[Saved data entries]
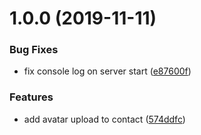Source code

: # 1.0.0 (2019-11-11)


### Bug Fixes

* fix console log on server start ([e87600f](https://github.com/felipeemarcon/list-contacts/commit/e87600f))


### Features

* add avatar upload to contact ([574ddfc](https://github.com/felipeemarcon/list-contacts/commit/574ddfc))
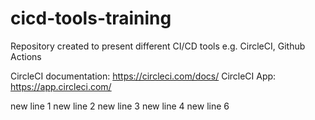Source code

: # cicd-tools-training

Repository created to present different CI/CD tools e.g. CircleCI, Github Actions

CircleCI documentation: https://circleci.com/docs/
CircleCI App: https://app.circleci.com/

new line 1
new line 2
new line 3
new line 4
new line 6
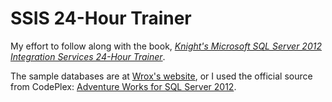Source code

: SSIS 24-Hour Trainer
====================

My effort to follow along with the book, 
[_Knight's Microsoft SQL Server 2012 Integration Services 24-Hour Trainer_][1].

The sample databases are at [Wrox's website][2], or I used the official source 
from CodePlex: [Adventure Works for SQL Server 2012][3].

[1]: http://www.wrox.com/WileyCDA/WroxTitle/Knight-s-Microsoft-SQL-Server-2012-Integration-Services-24-Hour-Trainer.productCd-1118479580.html
[2]: http://www.wrox.com/go/SQLSever2012DataSets
[3]: https://msftdbprodsamples.codeplex.com/releases/view/55330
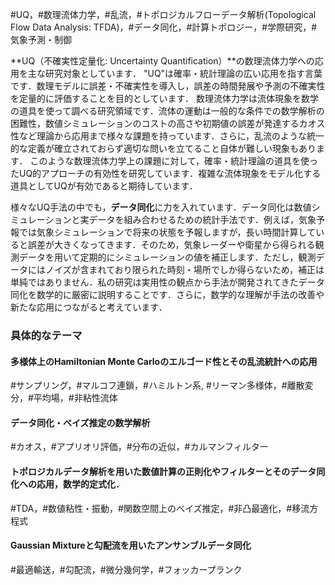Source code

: <!-- put under h2 -->
#UQ，#数理流体力学，#乱流，#トポロジカルフローデータ解析(Topological Flow Data Analysis: TFDA)，#データ同化，#計算トポロジー，#学際研究，#気象予測・制御

**UQ（不確実性定量化: Uncertainty Quantification）**の数理流体力学への応用を主な研究対象としています．
"UQ"は確率・統計理論の広い応用を指す言葉です．数理モデルに誤差・不確実性を導入し，誤差の時間発展や予測の不確実性を定量的に評価することを目的としています．
数理流体力学は流体現象を数学の道具を使って調べる研究領域です．流体の運動は一般的な条件での数学解析の困難性，数値シミュレーションのコストの高さや初期値の誤差が発達するカオス性など理論から応用まで様々な課題を持っています．さらに，乱流のような統一的な定義が確立されておらず適切な問いを立てること自体が難しい現象もあります．
このような数理流体力学上の課題に対して，確率・統計理論の道具を使ったUQ的アプローチの有効性を研究しています．複雑な流体現象をモデル化する道具としてUQが有効であると期待しています．

様々なUQ手法の中でも，**データ同化**に力を入れています．データ同化は数値シミュレーションと実データを組み合わせるための統計手法です．例えば，気象予報では気象シミュレーションで将来の状態を予報しますが，長い時間計算していると誤差が大きくなってきます．そのため，気象レーダーや衛星から得られる観測データを用いて定期的にシミュレーションの値を補正します．ただし，観測データにはノイズが含まれており限られた時刻・場所でしか得らないため，補正は単純ではありません．私の研究は実用性の観点から手法が開発されてきたデータ同化を数学的に厳密に説明することです．さらに，数学的な理解が手法の改善や新たな応用につながると考えています．

### 具体的なテーマ
#### 多様体上のHamiltonian Monte Carloのエルゴード性とその乱流統計への応用
#サンプリング，#マルコフ連鎖，#ハミルトン系, #リーマン多様体，#離散変分，#平均場，#非粘性流体
#### データ同化・ベイズ推定の数学解析
#カオス，#アプリオリ評価，#分布の近似，#カルマンフィルター
#### トポロジカルデータ解析を用いた数値計算の正則化やフィルターとそのデータ同化への応用，数学的定式化．
#TDA，#数値粘性・振動，#関数空間上のベイズ推定，#非凸最適化，#移流方程式
#### Gaussian Mixtureと勾配流を用いたアンサンブルデータ同化
#最適輸送，#勾配流，#微分幾何学，#フォッカープランク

- What needs to be done
Each record above is to be copied exactly. Drop the pictures.

- Output for this task
Source code

: # 1.0.0 (2019-11-11)


### Bug Fixes

* fix console log on server start ([e87600f](https://github.com/felipeemarcon/list-contacts/commit/e87600f))


### Features

* add avatar upload to contact ([574ddfc](https://github.com/felipeemarcon/list-contacts/commit/574ddfc))
Source code

: # cicd-tools-training

Repository created to present different CI/CD tools e.g. CircleCI, Github Actions

CircleCI documentation: https://circleci.com/docs/
CircleCI App: https://app.circleci.com/

new line 1
new line 2
new line 3
new line 4
new line 6
Source code

: SSIS 24-Hour Trainer
====================

My effort to follow along with the book, 
[_Knight's Microsoft SQL Server 2012 Integration Services 24-Hour Trainer_][1].

The sample databases are at [Wrox's website][2], or I used the official source 
from CodePlex: [Adventure Works for SQL Server 2012][3].

[1]: http://www.wrox.com/WileyCDA/WroxTitle/Knight-s-Microsoft-SQL-Server-2012-Integration-Services-24-Hour-Trainer.productCd-1118479580.html
[2]: http://www.wrox.com/go/SQLSever2012DataSets
[3]: https://msftdbprodsamples.codeplex.com/releases/view/55330
Source code

: <!-- put under h2 -->
#UQ，#数理流体力学，#乱流，#トポロジカルフローデータ解析(Topological Flow Data Analysis: TFDA)，#データ同化，#計算トポロジー，#学際研究，#気象予測・制御

**UQ（不確実性定量化: Uncertainty Quantification）**の数理流体力学への応用を主な研究対象としています．
"UQ"は確率・統計理論の広い応用を指す言葉です．数理モデルに誤差・不確実性を導入し，誤差の時間発展や予測の不確実性を定量的に評価することを目的としています．
数理流体力学は流体現象を数学の道具を使って調べる研究領域です．流体の運動は一般的な条件での数学解析の困難性，数値シミュレーションのコストの高さや初期値の誤差が発達するカオス性など理論から応用まで様々な課題を持っています．さらに，乱流のような統一的な定義が確立されておらず適切な問いを立てること自体が難しい現象もあります．
このような数理流体力学上の課題に対して，確率・統計理論の道具を使ったUQ的アプローチの有効性を研究しています．複雑な流体現象をモデル化する道具としてUQが有効であると期待しています．

様々なUQ手法の中でも，**データ同化**に力を入れています．データ同化は数値シミュレーションと実データを組み合わせるための統計手法です．例えば，気象予報では気象シミュレーションで将来の状態を予報しますが，長い時間計算していると誤差が大きくなってきます．そのため，気象レーダーや衛星から得られる観測データを用いて定期的にシミュレーションの値を補正します．ただし，観測データにはノイズが含まれており限られた時刻・場所でしか得らないため，補正は単純ではありません．私の研究は実用性の観点から手法が開発されてきたデータ同化を数学的に厳密に説明することです．さらに，数学的な理解が手法の改善や新たな応用につながると考えています．

### 具体的なテーマ
#### 多様体上のHamiltonian Monte Carloのエルゴード性とその乱流統計への応用
#サンプリング，#マルコフ連鎖，#ハミルトン系, #リーマン多様体，#離散変分，#平均場，#非粘性流体
#### データ同化・ベイズ推定の数学解析
#カオス，#アプリオリ評価，#分布の近似，#カルマンフィルター
#### トポロジカルデータ解析を用いた数値計算の正則化やフィルターとそのデータ同化への応用，数学的定式化．
#TDA，#数値粘性・振動，#関数空間上のベイズ推定，#非凸最適化，#移流方程式
#### Gaussian Mixtureと勾配流を用いたアンサンブルデータ同化
#最適輸送，#勾配流，#微分幾何学，#フォッカープランク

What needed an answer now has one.